Problem to work on: Every entry is to be returned verbatim.

Supplied records:
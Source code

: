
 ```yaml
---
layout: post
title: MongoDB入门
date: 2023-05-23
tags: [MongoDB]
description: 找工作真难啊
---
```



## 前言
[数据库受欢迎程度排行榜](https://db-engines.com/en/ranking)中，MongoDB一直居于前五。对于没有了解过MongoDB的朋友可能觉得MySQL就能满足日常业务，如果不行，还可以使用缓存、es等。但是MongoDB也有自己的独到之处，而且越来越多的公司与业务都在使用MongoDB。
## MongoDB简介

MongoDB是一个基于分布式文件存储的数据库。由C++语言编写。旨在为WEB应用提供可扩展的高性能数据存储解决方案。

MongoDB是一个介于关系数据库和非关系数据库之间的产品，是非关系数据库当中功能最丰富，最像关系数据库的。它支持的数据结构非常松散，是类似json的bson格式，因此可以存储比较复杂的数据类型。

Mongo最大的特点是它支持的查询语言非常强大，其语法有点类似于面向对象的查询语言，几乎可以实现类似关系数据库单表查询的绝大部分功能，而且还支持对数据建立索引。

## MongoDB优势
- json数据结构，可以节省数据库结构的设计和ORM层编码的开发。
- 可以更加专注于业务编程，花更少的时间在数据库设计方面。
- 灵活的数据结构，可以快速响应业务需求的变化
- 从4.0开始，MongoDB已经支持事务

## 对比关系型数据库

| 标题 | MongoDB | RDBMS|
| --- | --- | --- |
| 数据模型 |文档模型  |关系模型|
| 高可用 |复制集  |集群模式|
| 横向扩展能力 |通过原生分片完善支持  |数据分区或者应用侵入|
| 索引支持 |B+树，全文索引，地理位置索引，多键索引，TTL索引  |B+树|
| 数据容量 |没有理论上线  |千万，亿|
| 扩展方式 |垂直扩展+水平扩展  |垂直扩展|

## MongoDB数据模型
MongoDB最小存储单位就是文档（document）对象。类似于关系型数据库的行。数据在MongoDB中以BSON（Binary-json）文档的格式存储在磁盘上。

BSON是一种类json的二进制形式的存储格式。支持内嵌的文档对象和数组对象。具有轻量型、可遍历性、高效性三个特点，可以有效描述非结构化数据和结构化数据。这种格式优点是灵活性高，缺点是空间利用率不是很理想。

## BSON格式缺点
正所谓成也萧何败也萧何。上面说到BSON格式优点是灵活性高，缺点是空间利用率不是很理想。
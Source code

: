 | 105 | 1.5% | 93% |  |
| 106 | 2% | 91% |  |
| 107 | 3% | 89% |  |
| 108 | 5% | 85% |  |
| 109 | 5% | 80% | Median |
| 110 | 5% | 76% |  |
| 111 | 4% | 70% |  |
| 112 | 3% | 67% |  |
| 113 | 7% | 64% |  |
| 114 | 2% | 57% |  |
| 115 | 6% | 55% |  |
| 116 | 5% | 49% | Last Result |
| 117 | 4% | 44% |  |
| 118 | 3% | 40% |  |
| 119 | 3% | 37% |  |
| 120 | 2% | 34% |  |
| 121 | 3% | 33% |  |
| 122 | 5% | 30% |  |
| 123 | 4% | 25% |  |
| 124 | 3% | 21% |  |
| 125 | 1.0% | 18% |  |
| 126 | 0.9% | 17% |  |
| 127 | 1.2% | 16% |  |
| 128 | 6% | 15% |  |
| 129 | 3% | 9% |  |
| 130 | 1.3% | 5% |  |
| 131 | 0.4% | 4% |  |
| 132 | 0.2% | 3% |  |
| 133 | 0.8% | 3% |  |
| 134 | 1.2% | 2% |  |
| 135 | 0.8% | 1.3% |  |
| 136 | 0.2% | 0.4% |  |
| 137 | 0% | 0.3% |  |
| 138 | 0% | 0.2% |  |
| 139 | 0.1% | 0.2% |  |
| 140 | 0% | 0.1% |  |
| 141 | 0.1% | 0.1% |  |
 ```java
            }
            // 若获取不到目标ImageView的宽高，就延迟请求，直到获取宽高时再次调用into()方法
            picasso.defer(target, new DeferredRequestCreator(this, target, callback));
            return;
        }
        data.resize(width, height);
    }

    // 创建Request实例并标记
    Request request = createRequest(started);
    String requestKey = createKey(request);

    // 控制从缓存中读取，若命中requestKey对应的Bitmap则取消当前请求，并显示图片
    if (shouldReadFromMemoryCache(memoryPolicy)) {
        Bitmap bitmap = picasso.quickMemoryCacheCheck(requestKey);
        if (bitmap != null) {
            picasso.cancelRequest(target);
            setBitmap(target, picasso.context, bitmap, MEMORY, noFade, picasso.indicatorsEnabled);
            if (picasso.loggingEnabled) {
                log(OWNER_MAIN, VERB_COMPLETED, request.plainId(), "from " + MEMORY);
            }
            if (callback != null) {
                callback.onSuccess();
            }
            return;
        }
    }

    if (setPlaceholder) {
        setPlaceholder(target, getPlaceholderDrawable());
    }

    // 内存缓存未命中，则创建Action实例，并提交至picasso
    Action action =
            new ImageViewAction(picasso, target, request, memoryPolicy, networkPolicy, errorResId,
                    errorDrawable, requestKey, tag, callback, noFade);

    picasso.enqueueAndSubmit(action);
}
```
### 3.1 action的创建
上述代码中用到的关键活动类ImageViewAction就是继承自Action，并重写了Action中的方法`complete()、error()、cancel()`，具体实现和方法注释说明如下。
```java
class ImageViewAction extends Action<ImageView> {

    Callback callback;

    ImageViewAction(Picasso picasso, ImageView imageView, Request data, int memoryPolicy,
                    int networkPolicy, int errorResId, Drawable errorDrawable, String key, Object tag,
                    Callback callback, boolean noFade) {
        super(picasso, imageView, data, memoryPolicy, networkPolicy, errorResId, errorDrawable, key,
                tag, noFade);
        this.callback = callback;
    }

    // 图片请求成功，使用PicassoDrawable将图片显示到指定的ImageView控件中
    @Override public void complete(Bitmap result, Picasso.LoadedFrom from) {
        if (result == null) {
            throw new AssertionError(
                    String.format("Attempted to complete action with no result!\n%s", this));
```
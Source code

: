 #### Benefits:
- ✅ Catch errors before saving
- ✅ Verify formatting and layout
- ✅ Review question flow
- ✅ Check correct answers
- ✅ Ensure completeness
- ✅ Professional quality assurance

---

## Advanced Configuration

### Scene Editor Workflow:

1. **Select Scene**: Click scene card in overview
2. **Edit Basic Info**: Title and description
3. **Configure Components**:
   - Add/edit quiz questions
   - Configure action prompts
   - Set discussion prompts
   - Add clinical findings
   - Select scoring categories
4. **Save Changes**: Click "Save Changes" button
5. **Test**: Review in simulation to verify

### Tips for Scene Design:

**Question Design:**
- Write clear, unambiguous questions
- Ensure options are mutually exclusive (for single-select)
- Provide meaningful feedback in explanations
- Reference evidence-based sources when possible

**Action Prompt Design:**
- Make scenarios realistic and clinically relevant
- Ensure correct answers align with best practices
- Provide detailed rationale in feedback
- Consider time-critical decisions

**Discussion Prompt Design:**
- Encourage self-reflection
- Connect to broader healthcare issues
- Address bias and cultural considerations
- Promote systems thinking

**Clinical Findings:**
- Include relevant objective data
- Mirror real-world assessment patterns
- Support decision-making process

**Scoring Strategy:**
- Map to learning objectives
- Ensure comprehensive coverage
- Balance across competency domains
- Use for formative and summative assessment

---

Answer for this exercise:
Source code

:
 ```yaml
---
layout: post
title: MongoDB入门
date: 2023-05-23
tags: [MongoDB]
description: 找工作真难啊
---
```



## 前言
[数据库受欢迎程度排行榜](https://db-engines.com/en/ranking)中，MongoDB一直居于前五。对于没有了解过MongoDB的朋友可能觉得MySQL就能满足日常业务，如果不行，还可以使用缓存、es等。但是MongoDB也有自己的独到之处，而且越来越多的公司与业务都在使用MongoDB。
## MongoDB简介

MongoDB是一个基于分布式文件存储的数据库。由C++语言编写。旨在为WEB应用提供可扩展的高性能数据存储解决方案。

MongoDB是一个介于关系数据库和非关系数据库之间的产品，是非关系数据库当中功能最丰富，最像关系数据库的。它支持的数据结构非常松散，是类似json的bson格式，因此可以存储比较复杂的数据类型。

Mongo最大的特点是它支持的查询语言非常强大，其语法有点类似于面向对象的查询语言，几乎可以实现类似关系数据库单表查询的绝大部分功能，而且还支持对数据建立索引。

## MongoDB优势
- json数据结构，可以节省数据库结构的设计和ORM层编码的开发。
- 可以更加专注于业务编程，花更少的时间在数据库设计方面。
- 灵活的数据结构，可以快速响应业务需求的变化
- 从4.0开始，MongoDB已经支持事务

## 对比关系型数据库

| 标题 | MongoDB | RDBMS|
| --- | --- | --- |
| 数据模型 |文档模型  |关系模型|
| 高可用 |复制集  |集群模式|
| 横向扩展能力 |通过原生分片完善支持  |数据分区或者应用侵入|
| 索引支持 |B+树，全文索引，地理位置索引，多键索引，TTL索引  |B+树|
| 数据容量 |没有理论上线  |千万，亿|
| 扩展方式 |垂直扩展+水平扩展  |垂直扩展|

## MongoDB数据模型
MongoDB最小存储单位就是文档（document）对象。类似于关系型数据库的行。数据在MongoDB中以BSON（Binary-json）文档的格式存储在磁盘上。

BSON是一种类json的二进制形式的存储格式。支持内嵌的文档对象和数组对象。具有轻量型、可遍历性、高效性三个特点，可以有效描述非结构化数据和结构化数据。这种格式优点是灵活性高，缺点是空间利用率不是很理想。

## BSON格式缺点
正所谓成也萧何败也萧何。上面说到BSON格式优点是灵活性高，缺点是空间利用率不是很理想。
Source code

: | 105 | 1.5% | 93% |  |
| 106 | 2% | 91% |  |
| 107 | 3% | 89% |  |
| 108 | 5% | 85% |  |
| 109 | 5% | 80% | Median |
| 110 | 5% | 76% |  |
| 111 | 4% | 70% |  |
| 112 | 3% | 67% |  |
| 113 | 7% | 64% |  |
| 114 | 2% | 57% |  |
| 115 | 6% | 55% |  |
| 116 | 5% | 49% | Last Result |
| 117 | 4% | 44% |  |
| 118 | 3% | 40% |  |
| 119 | 3% | 37% |  |
| 120 | 2% | 34% |  |
| 121 | 3% | 33% |  |
| 122 | 5% | 30% |  |
| 123 | 4% | 25% |  |
| 124 | 3% | 21% |  |
| 125 | 1.0% | 18% |  |
| 126 | 0.9% | 17% |  |
| 127 | 1.2% | 16% |  |
| 128 | 6% | 15% |  |
| 129 | 3% | 9% |  |
| 130 | 1.3% | 5% |  |
| 131 | 0.4% | 4% |  |
| 132 | 0.2% | 3% |  |
| 133 | 0.8% | 3% |  |
| 134 | 1.2% | 2% |  |
| 135 | 0.8% | 1.3% |  |
| 136 | 0.2% | 0.4% |  |
| 137 | 0% | 0.3% |  |
| 138 | 0% | 0.2% |  |
| 139 | 0.1% | 0.2% |  |
| 140 | 0% | 0.1% |  |
| 141 | 0.1% | 0.1% |  |
 ```java
            }
            // 若获取不到目标ImageView的宽高，就延迟请求，直到获取宽高时再次调用into()方法
            picasso.defer(target, new DeferredRequestCreator(this, target, callback));
            return;
        }
        data.resize(width, height);
    }

    // 创建Request实例并标记
    Request request = createRequest(started);
    String requestKey = createKey(request);

    // 控制从缓存中读取，若命中requestKey对应的Bitmap则取消当前请求，并显示图片
    if (shouldReadFromMemoryCache(memoryPolicy)) {
        Bitmap bitmap = picasso.quickMemoryCacheCheck(requestKey);
        if (bitmap != null) {
            picasso.cancelRequest(target);
            setBitmap(target, picasso.context, bitmap, MEMORY, noFade, picasso.indicatorsEnabled);
            if (picasso.loggingEnabled) {
                log(OWNER_MAIN, VERB_COMPLETED, request.plainId(), "from " + MEMORY);
            }
            if (callback != null) {
                callback.onSuccess();
            }
            return;
        }
    }

    if (setPlaceholder) {
        setPlaceholder(target, getPlaceholderDrawable());
    }

    // 内存缓存未命中，则创建Action实例，并提交至picasso
    Action action =
            new ImageViewAction(picasso, target, request, memoryPolicy, networkPolicy, errorResId,
                    errorDrawable, requestKey, tag, callback, noFade);

    picasso.enqueueAndSubmit(action);
}
```
### 3.1 action的创建
上述代码中用到的关键活动类ImageViewAction就是继承自Action，并重写了Action中的方法`complete()、error()、cancel()`，具体实现和方法注释说明如下。
```java
class ImageViewAction extends Action<ImageView> {

    Callback callback;

    ImageViewAction(Picasso picasso, ImageView imageView, Request data, int memoryPolicy,
                    int networkPolicy, int errorResId, Drawable errorDrawable, String key, Object tag,
                    Callback callback, boolean noFade) {
        super(picasso, imageView, data, memoryPolicy, networkPolicy, errorResId, errorDrawable, key,
                tag, noFade);
        this.callback = callback;
    }

    // 图片请求成功，使用PicassoDrawable将图片显示到指定的ImageView控件中
    @Override public void complete(Bitmap result, Picasso.LoadedFrom from) {
        if (result == null) {
            throw new AssertionError(
                    String.format("Attempted to complete action with no result!\n%s", this));
```
Source code

: #### Benefits:
- ✅ Catch errors before saving
- ✅ Verify formatting and layout
- ✅ Review question flow
- ✅ Check correct answers
- ✅ Ensure completeness
- ✅ Professional quality assurance

---

## Advanced Configuration

### Scene Editor Workflow:

1. **Select Scene**: Click scene card in overview
2. **Edit Basic Info**: Title and description
3. **Configure Components**:
   - Add/edit quiz questions
   - Configure action prompts
   - Set discussion prompts
   - Add clinical findings
   - Select scoring categories
4. **Save Changes**: Click "Save Changes" button
5. **Test**: Review in simulation to verify

### Tips for Scene Design:

**Question Design:**
- Write clear, unambiguous questions
- Ensure options are mutually exclusive (for single-select)
- Provide meaningful feedback in explanations
- Reference evidence-based sources when possible

**Action Prompt Design:**
- Make scenarios realistic and clinically relevant
- Ensure correct answers align with best practices
- Provide detailed rationale in feedback
- Consider time-critical decisions

**Discussion Prompt Design:**
- Encourage self-reflection
- Connect to broader healthcare issues
- Address bias and cultural considerations
- Promote systems thinking

**Clinical Findings:**
- Include relevant objective data
- Mirror real-world assessment patterns
- Support decision-making process

**Scoring Strategy:**
- Map to learning objectives
- Ensure comprehensive coverage
- Balance across competency domains
- Use for formative and summative assessment

---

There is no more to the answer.